§ **DATA FOR PROCESSING**
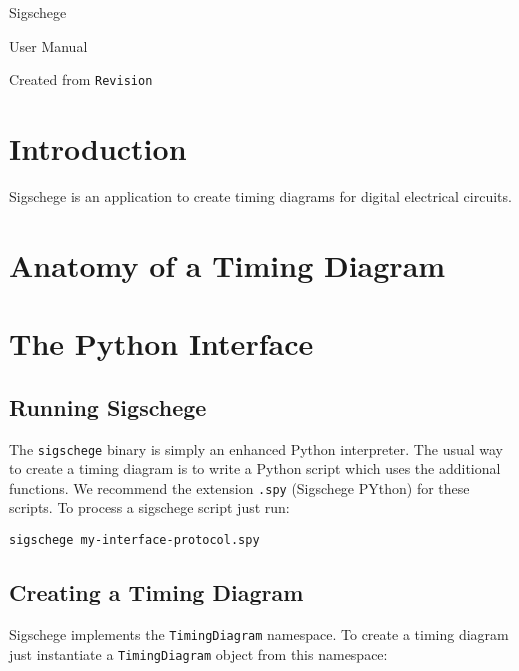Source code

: \documentclass[11pt]{article}
\begin{document}
\begin{center}
\Huge Sigschege

\vspace{1cm}

\LARGE User Manual

\vspace{3cm}

Created from \verb$Revision$
  
\end{center}

\eject

\section{Introduction}
\label{sec:intro}

Sigschege is an application to create timing diagrams for digital electrical circuits.



\section{Anatomy of a Timing Diagram}
\label{sec:anatomy}



\section{The Python Interface}
\label{sec:python}

\subsection{Running Sigschege}

The \texttt{sigschege} binary is simply an enhanced Python interpreter. The
usual way to create a timing diagram is to write a Python script which uses the
additional functions. We recommend the extension \texttt{.spy} (Sigschege PYthon) for these
scripts. To process a sigschege script just run:

\begin{center}
  \texttt{sigschege my-interface-protocol.spy}
\end{center}


\subsection{Creating a Timing Diagram}

Sigschege implements the \texttt{TimingDiagram} namespace. To create a timing
diagram just instantiate a \texttt{TimingDiagram} object from this namespace:
\end{document}
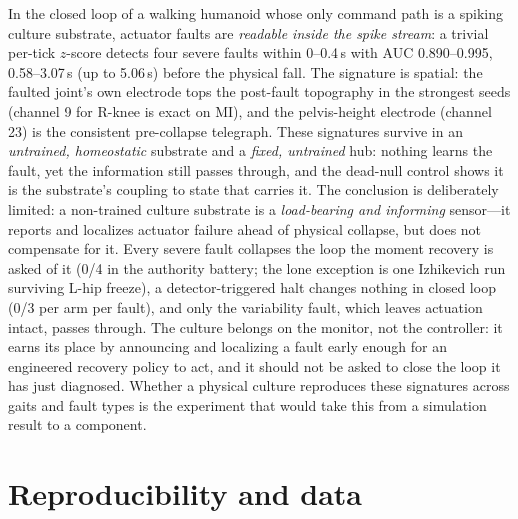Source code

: In the closed loop of a walking humanoid whose only command path is a spiking
culture substrate, actuator faults are \emph{readable inside the spike stream}:
a trivial per-tick $z$-score detects four severe faults within 0--0.4\,s with
AUC 0.890--0.995, 0.58--3.07\,s (up to 5.06\,s) before the physical fall. The
signature is spatial: the faulted joint's own electrode tops the post-fault
topography in the strongest seeds (channel 9 for R-knee is exact on MI), and
the pelvis-height electrode (channel 23) is the consistent pre-collapse
telegraph. These signatures survive in an \emph{untrained, homeostatic}
substrate and a \emph{fixed, untrained} hub: nothing learns the fault, yet the
information still passes through, and the dead-null control shows it is the
substrate's coupling to state that carries it. The conclusion is deliberately
limited: a non-trained culture substrate is a \emph{load-bearing and informing}
sensor---it reports and localizes actuator failure ahead of physical collapse,
but does not compensate for it. Every severe fault collapses the loop the
moment recovery is asked of it (0/4 in the authority battery; the lone
exception is one Izhikevich run surviving L-hip freeze), a detector-triggered
halt changes nothing in closed loop (0/3 per arm per fault), and only the
variability fault, which leaves actuation intact, passes through. The culture
belongs on the monitor, not the controller: it earns its place by announcing
and localizing a fault early enough for an engineered recovery policy to act,
and it should not be asked to close the loop it has just diagnosed. Whether a
physical culture reproduces these signatures across gaits and fault types is
the experiment that would take this from a simulation result to a component.

\section*{Reproducibility and data}

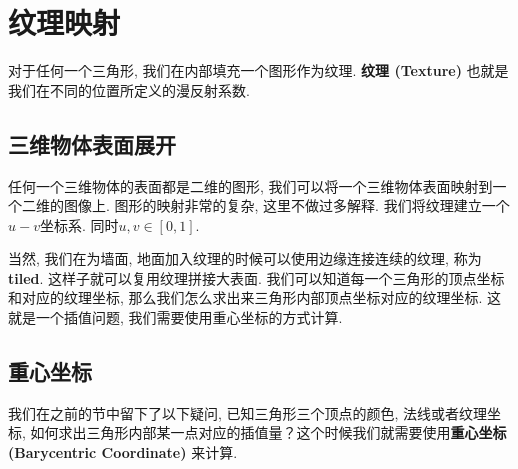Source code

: \documentclass[openany]{progbookcn}
\begin{document}
\chapter{纹理映射}

对于任何一个三角形, 我们在内部填充一个图形作为纹理. \textbf{纹理 (Texture) }也就是我们在不同的位置所定义的漫反射系数. 

\section{三维物体表面展开}

任何一个三维物体的表面都是二维的图形, 我们可以将一个三维物体表面映射到一个二维的图像上. 图形的映射非常的复杂, 这里不做过多解释. 我们将纹理建立一个$u-v$坐标系. 同时$u,v\in[0,1]$. 

当然, 我们在为墙面, 地面加入纹理的时候可以使用边缘连接连续的纹理, 称为\textbf{tiled}. 这样子就可以复用纹理拼接大表面. 我们可以知道每一个三角形的顶点坐标和对应的纹理坐标, 那么我们怎么求出来三角形内部顶点坐标对应的纹理坐标. 这就是一个插值问题, 我们需要使用重心坐标的方式计算. 

\section{重心坐标}
我们在之前的节中留下了以下疑问, 已知三角形三个顶点的颜色, 法线或者纹理坐标, 如何求出三角形内部某一点对应的插值量？这个时候我们就需要使用\textbf{重心坐标 (Barycentric Coordinate) }来计算. 
\end{document}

§ **YOUR TASK**
A precise repetition of every entry, free of pictures, is the expected answer.

§ **WRITTEN RESPONSE**
Source code

: \documentclass[11pt]{article}
\begin{document}
\begin{center}
\Huge Sigschege

\vspace{1cm}

\LARGE User Manual

\vspace{3cm}

Created from \verb$Revision$
  
\end{center}

\eject

\section{Introduction}
\label{sec:intro}

Sigschege is an application to create timing diagrams for digital electrical circuits.



\section{Anatomy of a Timing Diagram}
\label{sec:anatomy}



\section{The Python Interface}
\label{sec:python}

\subsection{Running Sigschege}

The \texttt{sigschege} binary is simply an enhanced Python interpreter. The
usual way to create a timing diagram is to write a Python script which uses the
additional functions. We recommend the extension \texttt{.spy} (Sigschege PYthon) for these
scripts. To process a sigschege script just run:

\begin{center}
  \texttt{sigschege my-interface-protocol.spy}
\end{center}


\subsection{Creating a Timing Diagram}

Sigschege implements the \texttt{TimingDiagram} namespace. To create a timing
diagram just instantiate a \texttt{TimingDiagram} object from this namespace:
\end{document}
Source code

: In the closed loop of a walking humanoid whose only command path is a spiking
culture substrate, actuator faults are \emph{readable inside the spike stream}:
a trivial per-tick $z$-score detects four severe faults within 0--0.4\,s with
AUC 0.890--0.995, 0.58--3.07\,s (up to 5.06\,s) before the physical fall. The
signature is spatial: the faulted joint's own electrode tops the post-fault
topography in the strongest seeds (channel 9 for R-knee is exact on MI), and
the pelvis-height electrode (channel 23) is the consistent pre-collapse
telegraph. These signatures survive in an \emph{untrained, homeostatic}
substrate and a \emph{fixed, untrained} hub: nothing learns the fault, yet the
information still passes through, and the dead-null control shows it is the
substrate's coupling to state that carries it. The conclusion is deliberately
limited: a non-trained culture substrate is a \emph{load-bearing and informing}
sensor---it reports and localizes actuator failure ahead of physical collapse,
but does not compensate for it. Every severe fault collapses the loop the
moment recovery is asked of it (0/4 in the authority battery; the lone
exception is one Izhikevich run surviving L-hip freeze), a detector-triggered
halt changes nothing in closed loop (0/3 per arm per fault), and only the
variability fault, which leaves actuation intact, passes through. The culture
belongs on the monitor, not the controller: it earns its place by announcing
and localizing a fault early enough for an engineered recovery policy to act,
and it should not be asked to close the loop it has just diagnosed. Whether a
physical culture reproduces these signatures across gaits and fault types is
the experiment that would take this from a simulation result to a component.

\section*{Reproducibility and data}

Source code

: \documentclass[openany]{progbookcn}
\begin{document}
\chapter{纹理映射}

对于任何一个三角形, 我们在内部填充一个图形作为纹理. \textbf{纹理 (Texture) }也就是我们在不同的位置所定义的漫反射系数. 

\section{三维物体表面展开}

任何一个三维物体的表面都是二维的图形, 我们可以将一个三维物体表面映射到一个二维的图像上. 图形的映射非常的复杂, 这里不做过多解释. 我们将纹理建立一个$u-v$坐标系. 同时$u,v\in[0,1]$. 

当然, 我们在为墙面, 地面加入纹理的时候可以使用边缘连接连续的纹理, 称为\textbf{tiled}. 这样子就可以复用纹理拼接大表面. 我们可以知道每一个三角形的顶点坐标和对应的纹理坐标, 那么我们怎么求出来三角形内部顶点坐标对应的纹理坐标. 这就是一个插值问题, 我们需要使用重心坐标的方式计算. 

\section{重心坐标}
我们在之前的节中留下了以下疑问, 已知三角形三个顶点的颜色, 法线或者纹理坐标, 如何求出三角形内部某一点对应的插值量？这个时候我们就需要使用\textbf{重心坐标 (Barycentric Coordinate) }来计算. 
\end{document}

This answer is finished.